Aleksandr Solzhenitsyn is one of the great souls of the age. He is also among its most maligned and misunderstood figures. It is hard to think of another prominent writer whose thought and character have been subjected to as many willful distortions and vilifications over the past thirty years.

Things were not always so. Until the early 1970s Solzhenitsyn was widely admired in the West as a dissident and as a critic of Communist totalitarianism. On the left he was appreciated as a defender of human rights against an undeniably illiberal and autocratic regime. But with the publication of works such as August1914 (1972), the Letter to the Soviet Leaders, and the cultural-spiritual anthology From Under the Rubble (both published in the West in 1974), it became impossible to claim Solzhenitsyn as a champion of left-liberal secularism. He continued to be, of course, a ferocious critic of the ideological “lie” and a tenacious defender of fundamental human liberties. But this antitotalitarian writer clearly did not believe that a free Russia should become a slavish imitator of the secular, postmodern West. It became increasingly clear that he was both an old-fashioned patriot and a committed Christian—but here also he was perplexing to some, because he adamantly rejected “blood and soil” nationalism, expressed no desire to return to the Tsarist past, and asked for no special privileges for Christianity in a post-totalitarian Russia.

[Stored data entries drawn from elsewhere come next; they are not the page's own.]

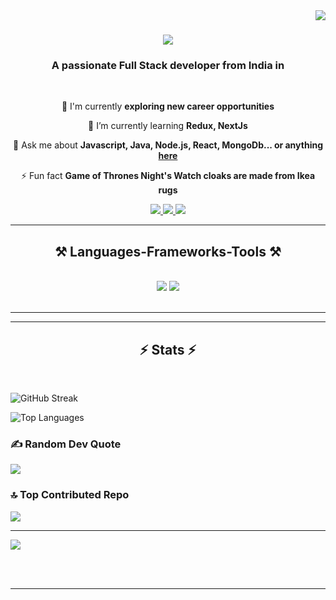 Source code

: <img align="right" src="https://visitor-badge.laobi.icu/badge?page_id=SahilPB11.SahilPB11" />

<h1 align="center">
    <img src="https://readme-typing-svg.herokuapp.com/?font=Righteous&size=35&center=true&vCenter=true&width=500&height=70&duration=4000&lines=Hi+There!+👋;+I'm+Sahil+Garg!;" />
</h1>

<h3 align="center">A passionate Full Stack developer from India in</h3>

<br/>

<div align="center">
 
 🔭 I'm currently **exploring new career opportunities**
 
 🌱 I’m currently learning **Redux, NextJs**

💬 Ask me about **Javascript, Java, Node.js, React, MongoDb... or anything [here](https://github.com/salesp07/salesp07/issues)**

⚡ Fun fact **Game of Thrones Night's Watch cloaks are made from Ikea rugs**

 </div>
 
<div align="center"> 
  <a href="mailto:garg07825@gmail.com">
    <img src="https://img.shields.io/badge/Gmail-333333?style=for-the-badge&logo=gmail&logoColor=red" />
  </a>
  <a href="https://www.linkedin.com/in/sahil-garg-42874a24b/" target="_blank">
    <img src="https://img.shields.io/badge/LinkedIn-0077B5?style=for-the-badge&logo=linkedin&logoColor=white" target="_blank" />
  </a>
  <a href="https://portfolio-tau-sooty-87.vercel.app/" target="_blank">
     <img src="https://img.shields.io/badge/Portfolio-FF5722?style=for-the-badge&logo=todoist&logoColor=white" target="_blank" /> <!-- sqlite, safari, google-chrome are other good icon options -->
  </a>
</div>

 <hr/>
 
<h2 align="center">⚒️ Languages-Frameworks-Tools ⚒️</h2>
<br/>
<div align="center">
    <img src="https://skillicons.dev/icons?i=react,redux,bootstrap,mui,html,css,vscode,github,tailwind,git,mongodb,reactquery" />
    <img src="https://skillicons.dev/icons?i=nodejs,javascript,typescript,express,firebase,mongodb,java,nextjs,mysql,appwrite" /><br>
</div>

<br/>
<hr/>

<hr/>

<h2 align="center">⚡ Stats ⚡</h2>
<br>

![GitHub Streak](https://github-readme-streak-stats.herokuapp.com/?user=SahilPB11&theme=dark&hide_border=false)

![Top Languages](https://github-readme-stats.vercel.app/api/top-langs/?username=SahilPB11&theme=dark&hide_border=false&include_all_commits=true&count_private=true&layout=compact)

### ✍️ Random Dev Quote

![](https://quotes-github-readme.vercel.app/api?type=horizontal&theme=radical)

### 🔝 Top Contributed Repo

![](https://github-contributor-stats.vercel.app/api?username=SahilPB11&limit=5&theme=dark_dimmed&combine_all_yearly_contributions=true)

---

[![](https://visitcount.itsvg.in/api?id=SahilPB11&icon=0&color=0)](https://visitcount.itsvg.in)

<!-- Proudly created with GPRM ( https://gprm.itsvg.in ) -->

<br/><br/>

<hr/>

<br/>

<br/>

Some of his critics soon reasoned that if Solzhenitsyn was not a conventional liberal, then he must be an enemy of liberty. The legend grew that he was, at best, a “Slavophile” and a romantic critic of decadent Western political institutions, and that he was, at worst, an authoritarian and even, perhaps, an anti-Semite and a theocrat. Even those Western critics who admired Solzhenitsyn’s courage in confronting the Communist behemoth and who drew upon his dissections of ideological tyranny tended to slight his contribution to the renewal of the spiritual foundations of human liberty in a post-totalitarian world. In a memorable article published in Commentary in 1985 (“The Terrible Question of Aleksandr Solzhenitsyn”), Norman Podhoretz praised Solzhenitsyn as an anti-Communist and as the author of The Gulag Archipelago, while largely taking for granted the accuracy of the caricature about him that had taken shape over the previous decade and a half. Podhoretz simply assumed that Solzhenitsyn was an authoritarian or anti-democratic thinker, though he did acquit Solzhenitsyn, a strong supporter of the state of Israel, of the charge of anti-Semitism. He also cavalierly dismissed as a literary failure The Red Wheel, Solzhenitsyn’s magnum opus that explores the events leading up to the Bolshevik revolution. (Podhoretz was in no position to do so at the time since he did not have access to any of the finished volumes of that great work.) The anti-Communist Podhoretz, however, never denied Solzhenitsyn’s greatness or his enduring commitment to human dignity.